Problem requirements: Copy each of the entries below faithfully, setting aside any pictures.
:::
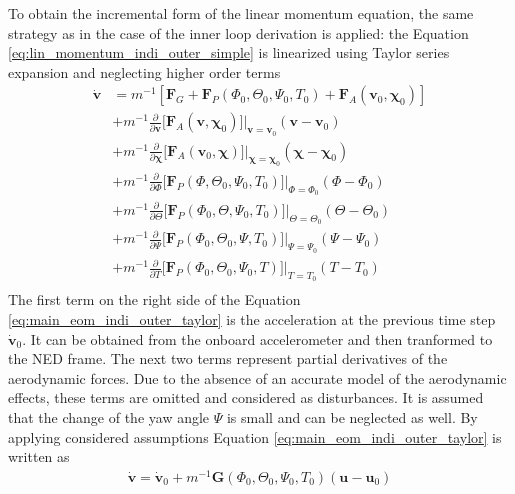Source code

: \documentclass[11pt, a4paper, twoside]{report}
\begin{document}
To obtain the incremental form of the linear momentum equation, the same strategy as in the case of the inner loop derivation is applied: the Equation \ref{eq:lin_momentum_indi_outer_simple} is linearized using Taylor series expansion and neglecting higher order terms
\begin{equation}
	\begin{split}
		\bm{\dot{v}} &= m^{-1} [\bm{F}_G + \bm{F}_P(\Phi_0, \Theta_0, \Psi_0, T_0)+ \bm{F}_A(\bm{v}_0, \bm{\chi}_0)]  \\		
		&+ m^{-1} \frac{\partial}{\partial \bm{v}} \big[ \bm{F}_A(\bm{v}, \bm{\chi}_0) \big] \bigg| _{\bm{v}=\bm{v}_0} (\bm{v}-\bm{v}_0) \\
		&+ m^{-1} \frac{\partial}{\partial \bm{\chi}} \big[ \bm{F}_A(\bm{v}_0, \bm{\chi}) \big] \bigg| _{\bm{\chi}=\bm{\chi}_0} (\bm{\chi}-\bm{\chi}_0) \\
		&+ m^{-1} \frac{\partial}{\partial \Phi} \big[ \bm{F}_P(\Phi, \Theta_0, \Psi_0, T_0) \big] \bigg| _{\Phi=\Phi_0} (\Phi-\Phi_0) \\
		&+ m^{-1} \frac{\partial}{\partial \Theta} \big[ \bm{F}_P(\Phi_0, \Theta, \Psi_0, T_0) \big] \bigg| _{\Theta=\Theta_0} (\Theta-\Theta_0) \\
		&+ m^{-1} \frac{\partial}{\partial \Psi} \big[ \bm{F}_P(\Phi_0, \Theta_0, \Psi, T_0) \big] \bigg| _{\Psi=\Psi_0} (\Psi-\Psi_0) \\
		&+ m^{-1} \frac{\partial}{\partial T} \big[ \bm{F}_P(\Phi_0, \Theta_0, \Psi_0, T) \big] \bigg| _{T=T_0} (T-T_0) \\
		\label{eq:main_eom_indi_outer_taylor}
	\end{split}
\end{equation}
The first term on the right side of the Equation \ref{eq:main_eom_indi_outer_taylor} is the acceleration at the previous time step $\bm{\dot{v}}_0$. It can be obtained from the onboard accelerometer and then tranformed to the \acrshort{NED} frame. The next two terms represent partial derivatives of the aerodynamic forces. Due to the absence of an accurate model of the aerodynamic effects, these terms are omitted and considered as disturbances. It is assumed that the change of the yaw angle $\Psi$ is small and can be neglected as well. By applying considered assumptions Equation \ref{eq:main_eom_indi_outer_taylor} is written as 
\begin{equation}
	\begin{split}
		\bm{\dot{v}} = \bm{\dot{v}}_0 +  m^{-1} \bm{G}(\Phi_0, \Theta_0, \Psi_0, T_0) (\bm{u} - \bm{u}_0)
		\label{eq:lin_momentum_indi_outer_lin}
	\end{split}
\end{equation}
\end{document}
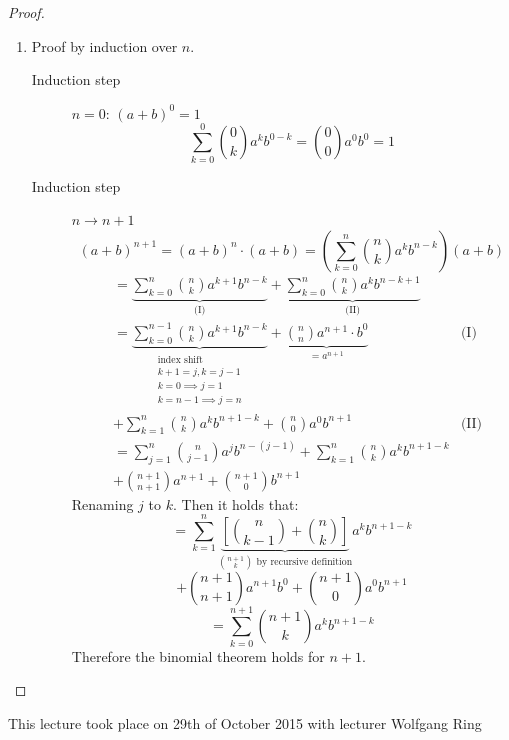 \documentclass[a4paper,landscape,twocolumn]{article}
\theoremstyle{definition}
\newcommand\meta[3]{\begin{mdframed}[skipbelow=4pt,skipabove=4pt,innermargin=1pt,innerleftmargin=1pt,innerrightmargin=1pt]\begin{center}\small{\textdownarrow{} This #1 took place on #2 with lecturer #3}\end{center}\end{mdframed}}
\begin{document}
\begin{proof}
  \begin{enumerate}
    \item
      Proof by induction over $n$.
      \begin{description}
        \item[Induction step] $n=0$: $(a + b)^0 = 1$
          \[ \sum_{k=0}^0 \binom{0}{k} a^k b^{0-k} = \binom{0}{0} a^0 b^0 = 1 \]
        \item[Induction step] $n \to n + 1$
          \[
            (a + b)^{n+1} = (a + b)^n \cdot (a + b)
            = \left(\sum_{k=0}^n \binom nk a^k b^{n-k}\right) (a + b)
          \]
          \begin{align*}
            &= \underbrace{\sum_{k=0}^n \binom nk a^{k+1} b^{n-k}}_{\text{(I)}} + \underbrace{\sum_{k=0}^n \binom nk a^k b^{n-k+1}}_{\text{(II)}} \\
            &= \underbrace{\sum_{k=0}^{n-1} \binom nk a^{k+1} b^{n-k}}_{\substack{\text{index shift} \\ k+1=j, k=j-1 \\ k=0 \implies j=1 \\ k=n-1 \implies j=n}} +
              \underbrace{\binom nn a^{n+1} \cdot b^0}_{= a^{n+1}} & \text{(I)} \\
            &+ \sum_{k=1}^n \binom nk a^k b^{n+1-k} + \binom n0 a^0 b^{n+1} & \text{(II)} \\
            &= \sum_{j=1}^n \binom{n}{j-1} a^j b^{n-(j-1)}
             + \sum_{k=1}^n \binom nk a^k b^{n+1-k} \\
            &+ \binom{n+1}{n+1} a^{n+1}
             + \binom{n+1}{0} b^{n+1}
          \end{align*}
          Renaming $j$ to $k$. Then it holds that:
          \[
            = \sum_{k=1}^n \underbrace{\left[\binom{n}{k-1} + \binom nk\right]}_{\binom{n+1}{k} \text{ by recursive definition}} a^k b^{n+1-k}
          \] \[
            + \binom{n+1}{n+1} a^{n+1} b^0
            + \binom{n+1}{0} a^0 b^{n+1}
          \] \[
            = \sum_{k=0}^{n+1} \binom{n+1}{k} a^k b^{n+1-k}
          \]
          Therefore the binomial theorem holds for $n+1$.
      \end{description}
  \end{enumerate}
\end{proof}

\meta{lecture}{29th of October 2015}{Wolfgang Ring}
\end{document}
:::
Response area:
Source code

: \documentclass[11pt, a4paper, twoside]{report}
\begin{document}
To obtain the incremental form of the linear momentum equation, the same strategy as in the case of the inner loop derivation is applied: the Equation \ref{eq:lin_momentum_indi_outer_simple} is linearized using Taylor series expansion and neglecting higher order terms
\begin{equation}
	\begin{split}
		\bm{\dot{v}} &= m^{-1} [\bm{F}_G + \bm{F}_P(\Phi_0, \Theta_0, \Psi_0, T_0)+ \bm{F}_A(\bm{v}_0, \bm{\chi}_0)]  \\		
		&+ m^{-1} \frac{\partial}{\partial \bm{v}} \big[ \bm{F}_A(\bm{v}, \bm{\chi}_0) \big] \bigg| _{\bm{v}=\bm{v}_0} (\bm{v}-\bm{v}_0) \\
		&+ m^{-1} \frac{\partial}{\partial \bm{\chi}} \big[ \bm{F}_A(\bm{v}_0, \bm{\chi}) \big] \bigg| _{\bm{\chi}=\bm{\chi}_0} (\bm{\chi}-\bm{\chi}_0) \\
		&+ m^{-1} \frac{\partial}{\partial \Phi} \big[ \bm{F}_P(\Phi, \Theta_0, \Psi_0, T_0) \big] \bigg| _{\Phi=\Phi_0} (\Phi-\Phi_0) \\
		&+ m^{-1} \frac{\partial}{\partial \Theta} \big[ \bm{F}_P(\Phi_0, \Theta, \Psi_0, T_0) \big] \bigg| _{\Theta=\Theta_0} (\Theta-\Theta_0) \\
		&+ m^{-1} \frac{\partial}{\partial \Psi} \big[ \bm{F}_P(\Phi_0, \Theta_0, \Psi, T_0) \big] \bigg| _{\Psi=\Psi_0} (\Psi-\Psi_0) \\
		&+ m^{-1} \frac{\partial}{\partial T} \big[ \bm{F}_P(\Phi_0, \Theta_0, \Psi_0, T) \big] \bigg| _{T=T_0} (T-T_0) \\
		\label{eq:main_eom_indi_outer_taylor}
	\end{split}
\end{equation}
The first term on the right side of the Equation \ref{eq:main_eom_indi_outer_taylor} is the acceleration at the previous time step $\bm{\dot{v}}_0$. It can be obtained from the onboard accelerometer and then tranformed to the \acrshort{NED} frame. The next two terms represent partial derivatives of the aerodynamic forces. Due to the absence of an accurate model of the aerodynamic effects, these terms are omitted and considered as disturbances. It is assumed that the change of the yaw angle $\Psi$ is small and can be neglected as well. By applying considered assumptions Equation \ref{eq:main_eom_indi_outer_taylor} is written as 
\begin{equation}
	\begin{split}
		\bm{\dot{v}} = \bm{\dot{v}}_0 +  m^{-1} \bm{G}(\Phi_0, \Theta_0, \Psi_0, T_0) (\bm{u} - \bm{u}_0)
		\label{eq:lin_momentum_indi_outer_lin}
	\end{split}
\end{equation}
\end{document}
 \documentclass[a4paper,landscape,twocolumn]{article}
\theoremstyle{definition}
\newcommand\meta[3]{\begin{mdframed}[skipbelow=4pt,skipabove=4pt,innermargin=1pt,innerleftmargin=1pt,innerrightmargin=1pt]\begin{center}\small{\textdownarrow{} This #1 took place on #2 with lecturer #3}\end{center}\end{mdframed}}
\begin{document}
\begin{proof}
  \begin{enumerate}
    \item
      Proof by induction over $n$.
      \begin{description}
        \item[Induction step] $n=0$: $(a + b)^0 = 1$
          \[ \sum_{k=0}^0 \binom{0}{k} a^k b^{0-k} = \binom{0}{0} a^0 b^0 = 1 \]
        \item[Induction step] $n \to n + 1$
          \[
            (a + b)^{n+1} = (a + b)^n \cdot (a + b)
            = \left(\sum_{k=0}^n \binom nk a^k b^{n-k}\right) (a + b)
          \]
          \begin{align*}
            &= \underbrace{\sum_{k=0}^n \binom nk a^{k+1} b^{n-k}}_{\text{(I)}} + \underbrace{\sum_{k=0}^n \binom nk a^k b^{n-k+1}}_{\text{(II)}} \\
            &= \underbrace{\sum_{k=0}^{n-1} \binom nk a^{k+1} b^{n-k}}_{\substack{\text{index shift} \\ k+1=j, k=j-1 \\ k=0 \implies j=1 \\ k=n-1 \implies j=n}} +
              \underbrace{\binom nn a^{n+1} \cdot b^0}_{= a^{n+1}} & \text{(I)} \\
            &+ \sum_{k=1}^n \binom nk a^k b^{n+1-k} + \binom n0 a^0 b^{n+1} & \text{(II)} \\
            &= \sum_{j=1}^n \binom{n}{j-1} a^j b^{n-(j-1)}
             + \sum_{k=1}^n \binom nk a^k b^{n+1-k} \\
            &+ \binom{n+1}{n+1} a^{n+1}
             + \binom{n+1}{0} b^{n+1}
          \end{align*}
          Renaming $j$ to $k$. Then it holds that:
          \[
            = \sum_{k=1}^n \underbrace{\left[\binom{n}{k-1} + \binom nk\right]}_{\binom{n+1}{k} \text{ by recursive definition}} a^k b^{n+1-k}
          \] \[
            + \binom{n+1}{n+1} a^{n+1} b^0
            + \binom{n+1}{0} a^0 b^{n+1}
          \] \[
            = \sum_{k=0}^{n+1} \binom{n+1}{k} a^k b^{n+1-k}
          \]
          Therefore the binomial theorem holds for $n+1$.
      \end{description}
  \end{enumerate}
\end{proof}

\meta{lecture}{29th of October 2015}{Wolfgang Ring}
\end{document}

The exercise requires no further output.